_The problem_: Return each entry word for word, without its pictures.

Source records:

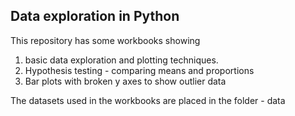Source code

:## Data exploration in Python

This repository has some workbooks showing 
1. basic data exploration and plotting techniques.
2. Hypothesis testing - comparing means and proportions
3. Bar plots with broken y axes to show outlier data
 
 The datasets used in the workbooks are placed in the folder - data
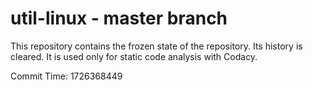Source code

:# util-linux - master branch

This repository contains the frozen state of the repository.
Its history is cleared. It is used only for static code
analysis with Codacy.

Commit Time: 1726368449
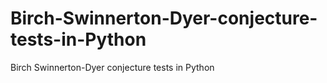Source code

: # Birch-Swinnerton-Dyer-conjecture-tests-in-Python
Birch Swinnerton-Dyer conjecture tests in Python
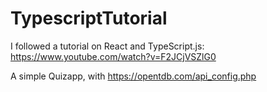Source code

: # TypescriptTutorial
I followed a tutorial on React and TypeScript.js: https://www.youtube.com/watch?v=F2JCjVSZlG0

A simple Quizapp, with https://opentdb.com/api_config.php
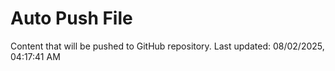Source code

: # Auto Push File

Content that will be pushed to GitHub repository.
Last updated: 08/02/2025, 04:17:41 AM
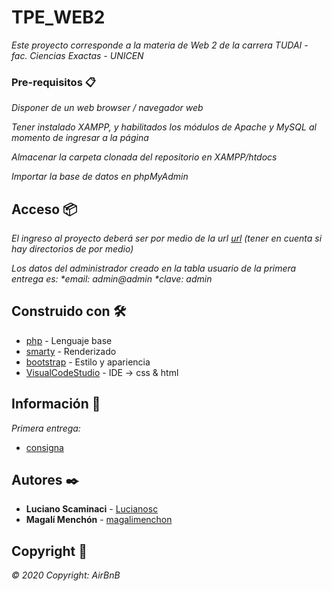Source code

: # TPE_WEB2

_Este proyecto corresponde a la materia de Web 2 de la carrera TUDAI - fac. Ciencias Exactas - UNICEN_

### Pre-requisitos 📋

_Disponer de un web browser / navegador web_

_Tener instalado XAMPP, y habilitados los módulos de Apache y MySQL al momento de ingresar a la página_

_Almacenar la carpeta clonada del repositorio en XAMPP/htdocs_

_Importar la base de datos en phpMyAdmin_

## Acceso 📦

_El ingreso al proyecto deberá ser por medio de la url [url](http://localhost/TPE_WEB2/) (tener en cuenta si hay directorios de por medio)_

_Los datos del administrador creado en la tabla usuario de la primera entrega es:_
_*email: admin@admin_
_*clave: admin_

## Construido con 🛠️

* [php](https://www.php.net/) - Lenguaje base
* [smarty](https://www.smarty.net/) - Renderizado
* [bootstrap](https://getbootstrap.com/) - Estilo y apariencia
* [VisualCodeStudio](https://code.visualstudio.com/) - IDE -> css & html

## Información 📖

_Primera entrega:_
* [consigna](https://docs.google.com/document/d/1HJr3Edh3LlbofwLfI59l-5aOWjp5MlweKREDIIF_0pQ/edit) 

## Autores ✒️

* **Luciano Scaminaci**  - [Lucianosc](https://github.com/Lucianosc)
* **Magalí Menchón**  - [magalimenchon](https://github.com/magalimenchon)

## Copyright 📄

_© 2020 Copyright: AirBnB_


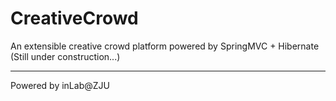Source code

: # CreativeCrowd
An extensible creative crowd platform powered by SpringMVC + Hibernate
(Still under construction...)
* * *
Powered by inLab@ZJU
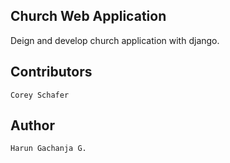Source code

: ## Church Web Application

Deign and develop church application with django.

## Contributors

    Corey Schafer

## Author

    Harun Gachanja G.
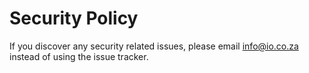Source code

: # Security Policy

If you discover any security related issues, please email info@io.co.za instead of using the issue tracker.
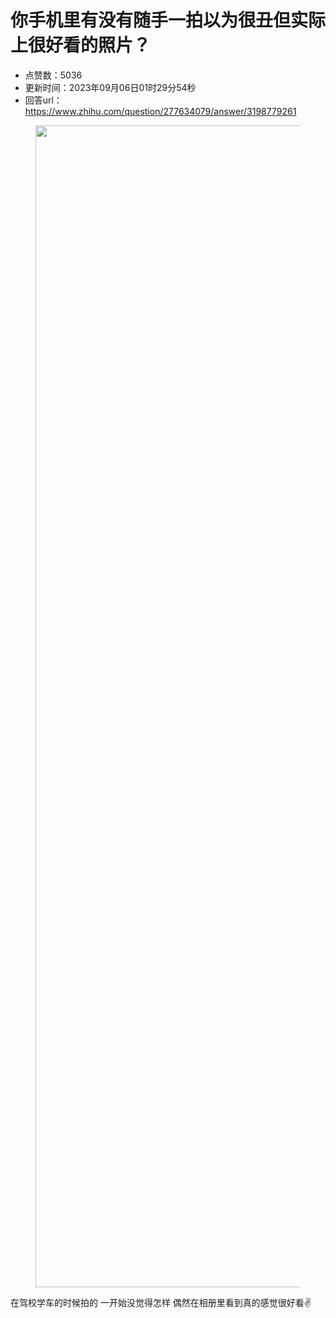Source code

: # 你手机里有没有随手一拍以为很丑但实际上很好看的照片？
- 点赞数：5036
- 更新时间：2023年09月06日01时29分54秒
- 回答url：https://www.zhihu.com/question/277634079/answer/3198779261
<body>
 <p></p>
 <figure data-size="normal">
  <img src="https://pic1.zhimg.com/50/v2-9a2a0ea53c017ed7a6cc1e63d96ca66b_720w.jpg?source=1940ef5c" data-rawwidth="1859" data-rawheight="1864" data-size="normal" data-original-token="v2-9a2a0ea53c017ed7a6cc1e63d96ca66b" data-default-watermark-src="https://pic1.zhimg.com/50/v2-9a2a0ea53c017ed7a6cc1e63d96ca66b_720w.jpg?source=1940ef5c" class="origin_image zh-lightbox-thumb" width="1859" data-original="https://pica.zhimg.com/v2-9a2a0ea53c017ed7a6cc1e63d96ca66b_r.jpg?source=1940ef5c">
 </figure>
 <p data-pid="TjYpA42e">在驾校学车的时候拍的 一开始没觉得怎样 偶然在相册里看到真的感觉很好看✌️</p>
</body>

_Solution to the problem_:
Source code

:## Data exploration in Python

This repository has some workbooks showing 
1. basic data exploration and plotting techniques.
2. Hypothesis testing - comparing means and proportions
3. Bar plots with broken y axes to show outlier data
 
 The datasets used in the workbooks are placed in the folder - data
Source code

:# util-linux - master branch

This repository contains the frozen state of the repository.
Its history is cleared. It is used only for static code
analysis with Codacy.

Commit Time: 1726368449
Source code

: # Birch-Swinnerton-Dyer-conjecture-tests-in-Python
Birch Swinnerton-Dyer conjecture tests in Python
Source code

: # TypescriptTutorial
I followed a tutorial on React and TypeScript.js: https://www.youtube.com/watch?v=F2JCjVSZlG0

A simple Quizapp, with https://opentdb.com/api_config.php
Source code

: # Auto Push File

Content that will be pushed to GitHub repository.
Last updated: 08/02/2025, 04:17:41 AM
Source code

: # TPE_WEB2

_Este proyecto corresponde a la materia de Web 2 de la carrera TUDAI - fac. Ciencias Exactas - UNICEN_

### Pre-requisitos 📋

_Disponer de un web browser / navegador web_

_Tener instalado XAMPP, y habilitados los módulos de Apache y MySQL al momento de ingresar a la página_

_Almacenar la carpeta clonada del repositorio en XAMPP/htdocs_

_Importar la base de datos en phpMyAdmin_

## Acceso 📦

_El ingreso al proyecto deberá ser por medio de la url [url](http://localhost/TPE_WEB2/) (tener en cuenta si hay directorios de por medio)_

_Los datos del administrador creado en la tabla usuario de la primera entrega es:_
_*email: admin@admin_
_*clave: admin_

## Construido con 🛠️

* [php](https://www.php.net/) - Lenguaje base
* [smarty](https://www.smarty.net/) - Renderizado
* [bootstrap](https://getbootstrap.com/) - Estilo y apariencia
* [VisualCodeStudio](https://code.visualstudio.com/) - IDE -> css & html

## Información 📖

_Primera entrega:_
* [consigna](https://docs.google.com/document/d/1HJr3Edh3LlbofwLfI59l-5aOWjp5MlweKREDIIF_0pQ/edit) 

## Autores ✒️

* **Luciano Scaminaci**  - [Lucianosc](https://github.com/Lucianosc)
* **Magalí Menchón**  - [magalimenchon](https://github.com/magalimenchon)

## Copyright 📄

_© 2020 Copyright: AirBnB_


Source code

: # CreativeCrowd
An extensible creative crowd platform powered by SpringMVC + Hibernate
(Still under construction...)
* * *
Powered by inLab@ZJU
Source code

: ## Church Web Application

Deign and develop church application with django.

## Contributors

    Corey Schafer

## Author

    Harun Gachanja G.
Source code

: # Security Policy

If you discover any security related issues, please email info@io.co.za instead of using the issue tracker.
Source code

: # 你手机里有没有随手一拍以为很丑但实际上很好看的照片？
- 点赞数：5036
- 更新时间：2023年09月06日01时29分54秒
- 回答url：https://www.zhihu.com/question/277634079/answer/3198779261
<body>
 <p></p>
 <figure data-size="normal">
  <img src="https://pic1.zhimg.com/50/v2-9a2a0ea53c017ed7a6cc1e63d96ca66b_720w.jpg?source=1940ef5c" data-rawwidth="1859" data-rawheight="1864" data-size="normal" data-original-token="v2-9a2a0ea53c017ed7a6cc1e63d96ca66b" data-default-watermark-src="https://pic1.zhimg.com/50/v2-9a2a0ea53c017ed7a6cc1e63d96ca66b_720w.jpg?source=1940ef5c" class="origin_image zh-lightbox-thumb" width="1859" data-original="https://pica.zhimg.com/v2-9a2a0ea53c017ed7a6cc1e63d96ca66b_r.jpg?source=1940ef5c">
 </figure>
 <p data-pid="TjYpA42e">在驾校学车的时候拍的 一开始没觉得怎样 偶然在相册里看到真的感觉很好看✌️</p>
</body>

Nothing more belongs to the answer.